Dataset excerpts
********************

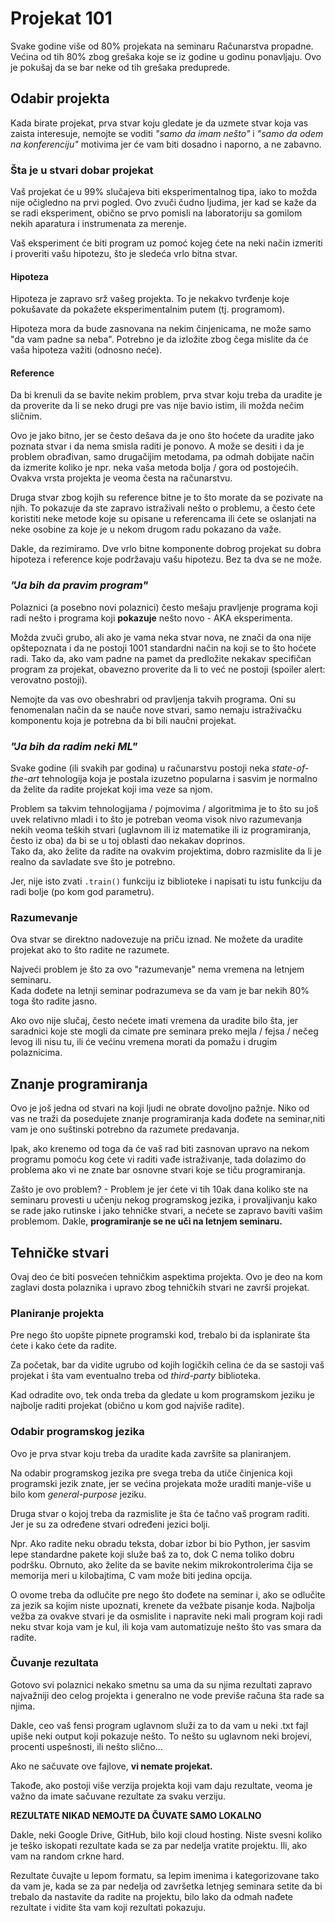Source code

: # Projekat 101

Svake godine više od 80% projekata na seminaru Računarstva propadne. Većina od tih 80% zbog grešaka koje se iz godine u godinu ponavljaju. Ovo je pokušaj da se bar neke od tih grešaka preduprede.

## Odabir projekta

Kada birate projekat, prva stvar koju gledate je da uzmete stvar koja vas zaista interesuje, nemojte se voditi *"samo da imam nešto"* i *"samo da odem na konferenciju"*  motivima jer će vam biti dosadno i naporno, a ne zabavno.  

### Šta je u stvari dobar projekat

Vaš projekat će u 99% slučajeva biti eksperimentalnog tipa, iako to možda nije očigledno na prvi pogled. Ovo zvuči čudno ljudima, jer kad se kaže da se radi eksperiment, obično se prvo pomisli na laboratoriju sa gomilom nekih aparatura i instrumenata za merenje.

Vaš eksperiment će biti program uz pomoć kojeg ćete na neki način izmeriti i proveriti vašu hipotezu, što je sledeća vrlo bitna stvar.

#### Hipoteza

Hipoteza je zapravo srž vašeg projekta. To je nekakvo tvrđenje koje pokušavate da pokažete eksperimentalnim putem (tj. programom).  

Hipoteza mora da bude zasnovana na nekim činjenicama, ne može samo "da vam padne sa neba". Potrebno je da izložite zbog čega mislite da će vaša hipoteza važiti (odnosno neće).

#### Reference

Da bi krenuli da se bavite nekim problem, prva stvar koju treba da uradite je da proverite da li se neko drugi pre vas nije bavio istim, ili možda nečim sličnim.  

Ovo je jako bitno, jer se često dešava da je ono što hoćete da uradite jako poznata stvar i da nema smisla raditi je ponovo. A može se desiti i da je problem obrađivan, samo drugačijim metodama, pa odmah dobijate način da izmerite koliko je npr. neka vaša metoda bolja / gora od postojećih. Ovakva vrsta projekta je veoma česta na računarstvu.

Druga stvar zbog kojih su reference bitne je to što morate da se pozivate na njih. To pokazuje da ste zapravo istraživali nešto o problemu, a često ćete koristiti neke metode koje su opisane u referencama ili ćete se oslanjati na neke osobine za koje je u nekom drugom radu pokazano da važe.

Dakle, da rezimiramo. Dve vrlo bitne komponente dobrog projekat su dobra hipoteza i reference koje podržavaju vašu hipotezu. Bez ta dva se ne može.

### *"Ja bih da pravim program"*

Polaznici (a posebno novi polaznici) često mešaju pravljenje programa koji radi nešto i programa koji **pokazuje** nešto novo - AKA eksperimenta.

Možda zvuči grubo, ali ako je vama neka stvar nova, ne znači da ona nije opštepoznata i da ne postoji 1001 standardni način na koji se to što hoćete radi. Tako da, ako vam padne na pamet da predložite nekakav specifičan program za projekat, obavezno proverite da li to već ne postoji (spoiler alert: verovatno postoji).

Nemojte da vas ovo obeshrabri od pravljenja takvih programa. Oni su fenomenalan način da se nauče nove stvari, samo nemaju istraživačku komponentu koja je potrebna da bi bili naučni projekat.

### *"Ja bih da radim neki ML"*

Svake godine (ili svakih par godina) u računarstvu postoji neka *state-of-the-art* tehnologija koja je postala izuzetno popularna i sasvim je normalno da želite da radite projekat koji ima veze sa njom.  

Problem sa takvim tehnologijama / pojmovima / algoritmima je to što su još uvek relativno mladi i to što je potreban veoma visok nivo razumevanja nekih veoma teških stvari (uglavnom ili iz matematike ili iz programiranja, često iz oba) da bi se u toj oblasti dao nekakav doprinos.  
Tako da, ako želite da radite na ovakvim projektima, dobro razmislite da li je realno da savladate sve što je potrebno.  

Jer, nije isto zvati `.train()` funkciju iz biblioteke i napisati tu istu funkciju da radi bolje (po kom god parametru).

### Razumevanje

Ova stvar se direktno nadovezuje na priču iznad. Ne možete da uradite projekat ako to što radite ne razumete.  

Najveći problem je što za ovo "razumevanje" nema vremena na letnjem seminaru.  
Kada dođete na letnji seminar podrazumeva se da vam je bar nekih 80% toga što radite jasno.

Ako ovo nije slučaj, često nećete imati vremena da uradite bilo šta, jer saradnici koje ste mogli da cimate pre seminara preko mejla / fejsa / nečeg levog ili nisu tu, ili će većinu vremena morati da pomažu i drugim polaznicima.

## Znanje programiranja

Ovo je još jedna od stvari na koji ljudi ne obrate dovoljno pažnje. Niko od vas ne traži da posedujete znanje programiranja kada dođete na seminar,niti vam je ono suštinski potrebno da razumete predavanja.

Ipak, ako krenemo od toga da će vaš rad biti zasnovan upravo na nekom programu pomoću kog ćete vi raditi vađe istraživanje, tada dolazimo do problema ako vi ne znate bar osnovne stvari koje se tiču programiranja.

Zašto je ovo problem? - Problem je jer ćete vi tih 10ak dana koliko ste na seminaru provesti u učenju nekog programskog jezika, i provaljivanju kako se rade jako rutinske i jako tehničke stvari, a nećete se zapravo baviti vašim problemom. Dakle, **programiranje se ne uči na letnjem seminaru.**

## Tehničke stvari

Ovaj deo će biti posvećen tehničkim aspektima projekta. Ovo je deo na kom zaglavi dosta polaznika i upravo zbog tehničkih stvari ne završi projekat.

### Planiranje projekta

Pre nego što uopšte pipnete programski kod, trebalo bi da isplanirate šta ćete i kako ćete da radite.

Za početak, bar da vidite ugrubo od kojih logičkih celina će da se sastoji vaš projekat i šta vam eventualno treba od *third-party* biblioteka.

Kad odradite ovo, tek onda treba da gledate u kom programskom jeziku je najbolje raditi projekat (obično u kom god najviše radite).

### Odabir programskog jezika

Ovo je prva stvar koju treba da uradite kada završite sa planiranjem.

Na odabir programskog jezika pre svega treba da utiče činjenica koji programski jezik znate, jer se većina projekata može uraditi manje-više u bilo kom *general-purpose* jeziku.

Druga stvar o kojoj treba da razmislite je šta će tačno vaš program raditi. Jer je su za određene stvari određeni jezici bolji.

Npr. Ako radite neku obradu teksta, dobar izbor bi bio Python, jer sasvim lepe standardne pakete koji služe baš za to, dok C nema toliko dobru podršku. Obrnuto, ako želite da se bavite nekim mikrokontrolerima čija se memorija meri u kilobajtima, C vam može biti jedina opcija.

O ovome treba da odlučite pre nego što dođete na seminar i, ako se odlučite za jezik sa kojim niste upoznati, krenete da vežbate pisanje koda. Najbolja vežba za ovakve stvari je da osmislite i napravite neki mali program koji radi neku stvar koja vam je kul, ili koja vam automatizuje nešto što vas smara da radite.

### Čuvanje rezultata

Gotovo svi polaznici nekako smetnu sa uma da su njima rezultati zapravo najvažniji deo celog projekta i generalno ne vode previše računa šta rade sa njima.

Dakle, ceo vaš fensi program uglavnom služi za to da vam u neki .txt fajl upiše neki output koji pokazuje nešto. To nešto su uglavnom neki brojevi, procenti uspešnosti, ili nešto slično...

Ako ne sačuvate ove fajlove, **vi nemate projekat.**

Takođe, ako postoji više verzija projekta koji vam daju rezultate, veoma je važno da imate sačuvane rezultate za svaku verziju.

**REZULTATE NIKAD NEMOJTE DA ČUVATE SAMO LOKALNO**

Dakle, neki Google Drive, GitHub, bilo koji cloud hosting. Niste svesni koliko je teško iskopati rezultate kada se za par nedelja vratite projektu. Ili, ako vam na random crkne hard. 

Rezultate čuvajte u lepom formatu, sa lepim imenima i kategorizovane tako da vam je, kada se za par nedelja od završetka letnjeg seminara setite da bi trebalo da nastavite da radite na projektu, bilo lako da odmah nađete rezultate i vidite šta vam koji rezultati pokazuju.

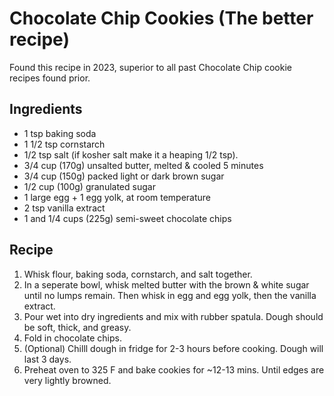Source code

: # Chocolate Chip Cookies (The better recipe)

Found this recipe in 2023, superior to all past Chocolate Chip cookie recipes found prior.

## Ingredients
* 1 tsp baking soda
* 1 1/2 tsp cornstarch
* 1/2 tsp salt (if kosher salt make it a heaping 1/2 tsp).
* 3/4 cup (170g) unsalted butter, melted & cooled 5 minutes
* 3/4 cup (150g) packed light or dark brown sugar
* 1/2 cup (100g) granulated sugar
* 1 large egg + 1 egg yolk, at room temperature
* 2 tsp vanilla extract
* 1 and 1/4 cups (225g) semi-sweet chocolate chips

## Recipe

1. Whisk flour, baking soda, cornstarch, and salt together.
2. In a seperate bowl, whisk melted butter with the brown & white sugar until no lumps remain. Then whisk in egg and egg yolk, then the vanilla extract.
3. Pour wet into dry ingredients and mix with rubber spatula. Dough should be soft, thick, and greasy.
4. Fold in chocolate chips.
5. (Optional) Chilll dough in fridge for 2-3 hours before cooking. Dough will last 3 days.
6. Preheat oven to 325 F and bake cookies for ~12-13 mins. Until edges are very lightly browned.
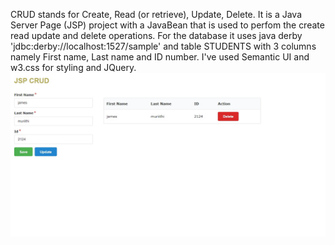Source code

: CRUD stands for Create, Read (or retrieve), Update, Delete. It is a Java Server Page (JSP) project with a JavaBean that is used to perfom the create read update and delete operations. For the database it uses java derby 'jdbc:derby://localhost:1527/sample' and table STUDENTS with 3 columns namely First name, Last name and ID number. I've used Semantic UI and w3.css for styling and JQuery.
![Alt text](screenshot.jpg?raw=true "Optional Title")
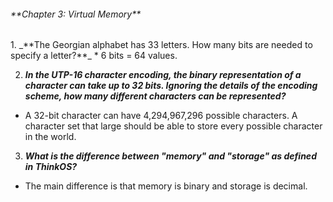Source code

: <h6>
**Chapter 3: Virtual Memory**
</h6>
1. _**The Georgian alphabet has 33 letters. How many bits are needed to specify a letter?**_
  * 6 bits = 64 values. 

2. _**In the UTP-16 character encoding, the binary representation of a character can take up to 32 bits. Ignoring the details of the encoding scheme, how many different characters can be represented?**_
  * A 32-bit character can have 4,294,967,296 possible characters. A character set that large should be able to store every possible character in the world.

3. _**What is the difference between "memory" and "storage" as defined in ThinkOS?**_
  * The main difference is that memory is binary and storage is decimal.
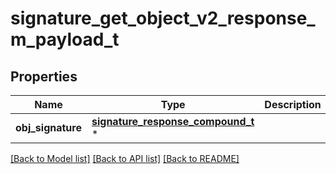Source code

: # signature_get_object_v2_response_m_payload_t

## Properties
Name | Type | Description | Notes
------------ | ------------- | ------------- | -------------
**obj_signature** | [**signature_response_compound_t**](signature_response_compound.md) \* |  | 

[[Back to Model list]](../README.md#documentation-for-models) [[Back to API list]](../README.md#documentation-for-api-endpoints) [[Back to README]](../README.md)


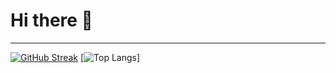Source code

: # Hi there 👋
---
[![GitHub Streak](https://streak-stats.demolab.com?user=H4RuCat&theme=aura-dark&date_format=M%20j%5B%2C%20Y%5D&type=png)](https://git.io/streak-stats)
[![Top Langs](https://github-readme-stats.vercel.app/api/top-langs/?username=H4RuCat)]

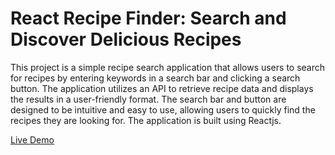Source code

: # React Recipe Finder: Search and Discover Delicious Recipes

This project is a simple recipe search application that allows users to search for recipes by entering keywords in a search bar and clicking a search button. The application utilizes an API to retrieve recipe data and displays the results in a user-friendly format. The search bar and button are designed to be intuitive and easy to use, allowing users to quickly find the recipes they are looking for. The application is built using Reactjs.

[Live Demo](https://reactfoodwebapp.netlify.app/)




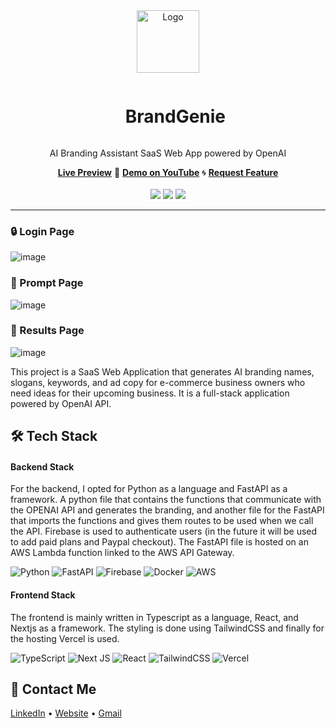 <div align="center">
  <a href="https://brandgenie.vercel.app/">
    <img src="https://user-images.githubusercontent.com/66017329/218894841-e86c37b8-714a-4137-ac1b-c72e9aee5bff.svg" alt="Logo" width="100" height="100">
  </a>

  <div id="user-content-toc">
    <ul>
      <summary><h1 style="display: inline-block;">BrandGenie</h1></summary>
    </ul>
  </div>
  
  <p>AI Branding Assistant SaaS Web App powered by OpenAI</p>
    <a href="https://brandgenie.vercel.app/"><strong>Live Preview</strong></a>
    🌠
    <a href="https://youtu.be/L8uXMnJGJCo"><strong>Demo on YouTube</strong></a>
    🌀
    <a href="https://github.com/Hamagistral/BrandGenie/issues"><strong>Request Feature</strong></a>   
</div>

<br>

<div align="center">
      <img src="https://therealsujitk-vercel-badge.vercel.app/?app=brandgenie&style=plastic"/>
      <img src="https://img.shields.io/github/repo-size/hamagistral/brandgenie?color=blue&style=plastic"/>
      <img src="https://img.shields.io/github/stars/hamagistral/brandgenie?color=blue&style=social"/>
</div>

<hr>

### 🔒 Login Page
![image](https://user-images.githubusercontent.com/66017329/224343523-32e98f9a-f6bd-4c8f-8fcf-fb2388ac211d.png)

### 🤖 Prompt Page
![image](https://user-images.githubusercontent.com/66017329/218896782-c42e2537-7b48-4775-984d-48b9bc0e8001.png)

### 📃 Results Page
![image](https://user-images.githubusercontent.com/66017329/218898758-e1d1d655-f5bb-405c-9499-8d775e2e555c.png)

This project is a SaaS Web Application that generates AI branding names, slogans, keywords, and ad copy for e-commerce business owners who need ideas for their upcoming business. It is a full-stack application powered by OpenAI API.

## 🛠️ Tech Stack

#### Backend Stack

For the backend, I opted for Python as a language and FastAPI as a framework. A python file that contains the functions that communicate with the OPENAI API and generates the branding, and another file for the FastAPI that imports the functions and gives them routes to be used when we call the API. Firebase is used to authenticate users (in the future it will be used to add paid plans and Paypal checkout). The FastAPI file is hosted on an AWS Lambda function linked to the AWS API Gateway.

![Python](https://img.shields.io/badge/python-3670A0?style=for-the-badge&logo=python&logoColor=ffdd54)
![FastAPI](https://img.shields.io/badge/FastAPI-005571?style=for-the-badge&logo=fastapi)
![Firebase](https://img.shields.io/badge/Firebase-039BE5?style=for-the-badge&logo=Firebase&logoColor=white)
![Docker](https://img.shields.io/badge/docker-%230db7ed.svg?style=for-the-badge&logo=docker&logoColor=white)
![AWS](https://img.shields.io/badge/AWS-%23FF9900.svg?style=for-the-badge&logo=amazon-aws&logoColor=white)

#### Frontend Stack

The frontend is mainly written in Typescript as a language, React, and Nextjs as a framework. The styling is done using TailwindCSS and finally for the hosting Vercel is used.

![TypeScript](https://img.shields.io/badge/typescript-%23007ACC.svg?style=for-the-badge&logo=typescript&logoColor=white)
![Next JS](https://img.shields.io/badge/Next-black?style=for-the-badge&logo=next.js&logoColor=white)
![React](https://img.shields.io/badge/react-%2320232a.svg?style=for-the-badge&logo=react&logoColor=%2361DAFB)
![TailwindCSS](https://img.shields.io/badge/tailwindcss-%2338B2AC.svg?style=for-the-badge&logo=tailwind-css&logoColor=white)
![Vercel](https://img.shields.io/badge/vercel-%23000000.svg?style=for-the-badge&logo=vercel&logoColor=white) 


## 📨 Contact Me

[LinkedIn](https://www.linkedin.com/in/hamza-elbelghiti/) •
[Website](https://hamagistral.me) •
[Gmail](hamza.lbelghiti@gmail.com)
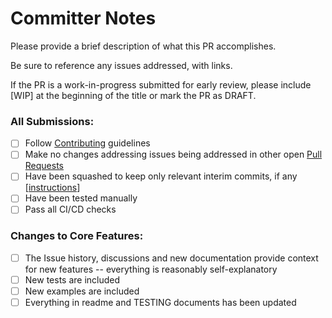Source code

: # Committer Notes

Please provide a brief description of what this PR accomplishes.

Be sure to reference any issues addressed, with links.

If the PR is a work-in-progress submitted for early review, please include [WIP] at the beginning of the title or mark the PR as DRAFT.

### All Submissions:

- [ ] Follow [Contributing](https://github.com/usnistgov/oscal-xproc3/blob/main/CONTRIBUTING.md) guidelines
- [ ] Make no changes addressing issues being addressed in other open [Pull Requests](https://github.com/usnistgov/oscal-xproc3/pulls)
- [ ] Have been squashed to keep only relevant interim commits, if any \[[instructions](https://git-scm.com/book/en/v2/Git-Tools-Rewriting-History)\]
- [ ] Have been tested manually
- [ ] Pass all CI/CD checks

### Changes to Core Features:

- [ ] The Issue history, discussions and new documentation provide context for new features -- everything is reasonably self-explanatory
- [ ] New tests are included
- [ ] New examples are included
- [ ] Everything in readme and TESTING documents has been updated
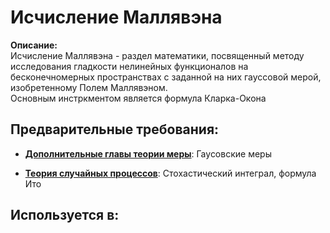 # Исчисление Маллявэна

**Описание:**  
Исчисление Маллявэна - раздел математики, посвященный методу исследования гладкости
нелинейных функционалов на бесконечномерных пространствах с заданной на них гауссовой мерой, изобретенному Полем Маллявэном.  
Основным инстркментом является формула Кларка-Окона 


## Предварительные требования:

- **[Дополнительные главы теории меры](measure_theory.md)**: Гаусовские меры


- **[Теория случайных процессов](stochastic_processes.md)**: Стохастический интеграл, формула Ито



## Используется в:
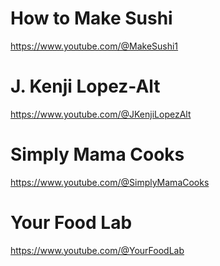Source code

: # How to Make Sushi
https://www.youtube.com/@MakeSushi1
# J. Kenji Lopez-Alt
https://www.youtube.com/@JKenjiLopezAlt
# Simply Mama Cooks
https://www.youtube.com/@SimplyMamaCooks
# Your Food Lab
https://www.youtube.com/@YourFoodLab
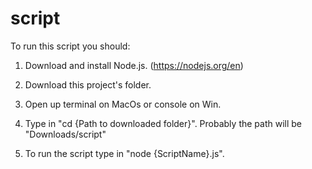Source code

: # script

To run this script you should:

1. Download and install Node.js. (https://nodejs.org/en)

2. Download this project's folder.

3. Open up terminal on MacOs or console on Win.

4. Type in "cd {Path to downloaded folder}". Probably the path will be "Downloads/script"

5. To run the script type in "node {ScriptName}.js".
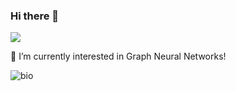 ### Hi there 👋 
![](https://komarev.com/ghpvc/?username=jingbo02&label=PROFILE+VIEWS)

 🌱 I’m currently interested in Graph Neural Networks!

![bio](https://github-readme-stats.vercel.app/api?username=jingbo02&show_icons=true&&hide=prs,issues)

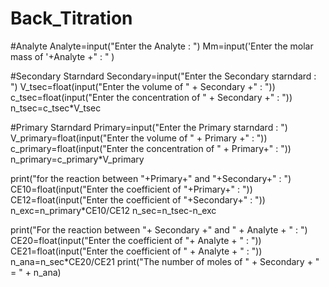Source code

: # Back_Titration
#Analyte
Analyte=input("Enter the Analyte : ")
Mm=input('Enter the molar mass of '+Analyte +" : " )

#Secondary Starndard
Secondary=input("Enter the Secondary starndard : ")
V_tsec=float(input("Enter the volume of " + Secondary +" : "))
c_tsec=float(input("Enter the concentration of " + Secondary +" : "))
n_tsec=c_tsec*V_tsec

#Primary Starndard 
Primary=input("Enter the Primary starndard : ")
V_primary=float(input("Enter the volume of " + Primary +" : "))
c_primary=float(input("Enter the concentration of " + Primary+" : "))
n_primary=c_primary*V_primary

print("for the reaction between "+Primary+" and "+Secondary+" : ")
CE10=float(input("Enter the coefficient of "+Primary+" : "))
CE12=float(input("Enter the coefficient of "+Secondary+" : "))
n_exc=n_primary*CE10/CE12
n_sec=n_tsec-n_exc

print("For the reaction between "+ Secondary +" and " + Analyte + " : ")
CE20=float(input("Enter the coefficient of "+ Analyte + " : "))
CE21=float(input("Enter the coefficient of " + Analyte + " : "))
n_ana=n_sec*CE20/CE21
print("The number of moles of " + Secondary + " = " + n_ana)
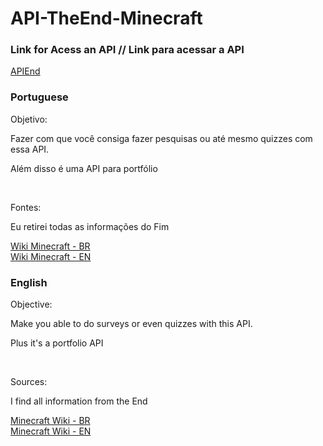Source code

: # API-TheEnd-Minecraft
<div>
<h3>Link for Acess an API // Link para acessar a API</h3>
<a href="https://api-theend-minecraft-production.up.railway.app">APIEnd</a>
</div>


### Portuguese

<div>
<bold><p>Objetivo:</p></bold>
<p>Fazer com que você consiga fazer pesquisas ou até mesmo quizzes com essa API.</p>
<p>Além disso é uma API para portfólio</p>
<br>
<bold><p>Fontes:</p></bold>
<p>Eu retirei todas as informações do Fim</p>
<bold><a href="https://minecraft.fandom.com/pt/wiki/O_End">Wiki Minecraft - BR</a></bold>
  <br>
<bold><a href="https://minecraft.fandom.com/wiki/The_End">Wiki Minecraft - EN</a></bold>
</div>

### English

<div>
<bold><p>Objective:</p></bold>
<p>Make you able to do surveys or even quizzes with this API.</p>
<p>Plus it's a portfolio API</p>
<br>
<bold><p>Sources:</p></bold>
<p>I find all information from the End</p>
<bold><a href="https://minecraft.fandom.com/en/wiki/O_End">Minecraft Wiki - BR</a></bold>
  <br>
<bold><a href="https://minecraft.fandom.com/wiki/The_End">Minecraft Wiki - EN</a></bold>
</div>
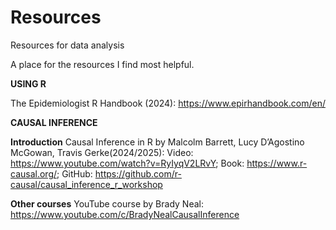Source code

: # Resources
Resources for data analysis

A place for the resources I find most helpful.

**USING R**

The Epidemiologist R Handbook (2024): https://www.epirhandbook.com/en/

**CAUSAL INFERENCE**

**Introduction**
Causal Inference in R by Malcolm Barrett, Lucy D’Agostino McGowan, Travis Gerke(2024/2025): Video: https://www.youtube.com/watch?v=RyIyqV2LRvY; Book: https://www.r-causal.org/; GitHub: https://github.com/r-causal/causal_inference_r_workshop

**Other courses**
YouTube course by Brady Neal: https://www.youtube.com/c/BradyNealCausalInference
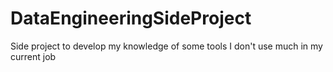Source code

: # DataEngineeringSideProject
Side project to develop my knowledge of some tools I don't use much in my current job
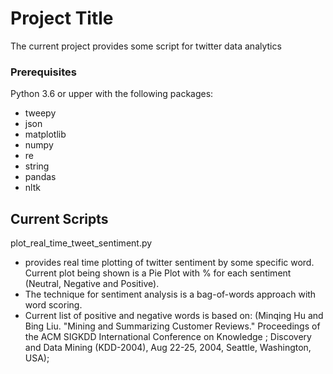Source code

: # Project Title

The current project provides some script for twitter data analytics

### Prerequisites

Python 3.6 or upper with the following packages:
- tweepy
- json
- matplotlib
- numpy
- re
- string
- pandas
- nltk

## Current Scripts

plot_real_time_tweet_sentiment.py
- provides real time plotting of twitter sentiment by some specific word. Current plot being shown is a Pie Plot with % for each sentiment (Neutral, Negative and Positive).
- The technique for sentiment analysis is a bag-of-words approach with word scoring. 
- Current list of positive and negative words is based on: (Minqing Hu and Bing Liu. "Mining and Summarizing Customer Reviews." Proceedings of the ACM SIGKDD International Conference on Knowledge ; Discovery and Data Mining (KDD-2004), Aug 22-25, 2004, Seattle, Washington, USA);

********************

Your objective:
Repeat only the tail of the entries, exactly: the line containing "# Project Title" and every line after it, to the end.

Response area:
: # Project Title

The current project provides some script for twitter data analytics

### Prerequisites

Python 3.6 or upper with the following packages:
- tweepy
- json
- matplotlib
- numpy
- re
- string
- pandas
- nltk

## Current Scripts

plot_real_time_tweet_sentiment.py
- provides real time plotting of twitter sentiment by some specific word. Current plot being shown is a Pie Plot with % for each sentiment (Neutral, Negative and Positive).
- The technique for sentiment analysis is a bag-of-words approach with word scoring. 
- Current list of positive and negative words is based on: (Minqing Hu and Bing Liu. "Mining and Summarizing Customer Reviews." Proceedings of the ACM SIGKDD International Conference on Knowledge ; Discovery and Data Mining (KDD-2004), Aug 22-25, 2004, Seattle, Washington, USA);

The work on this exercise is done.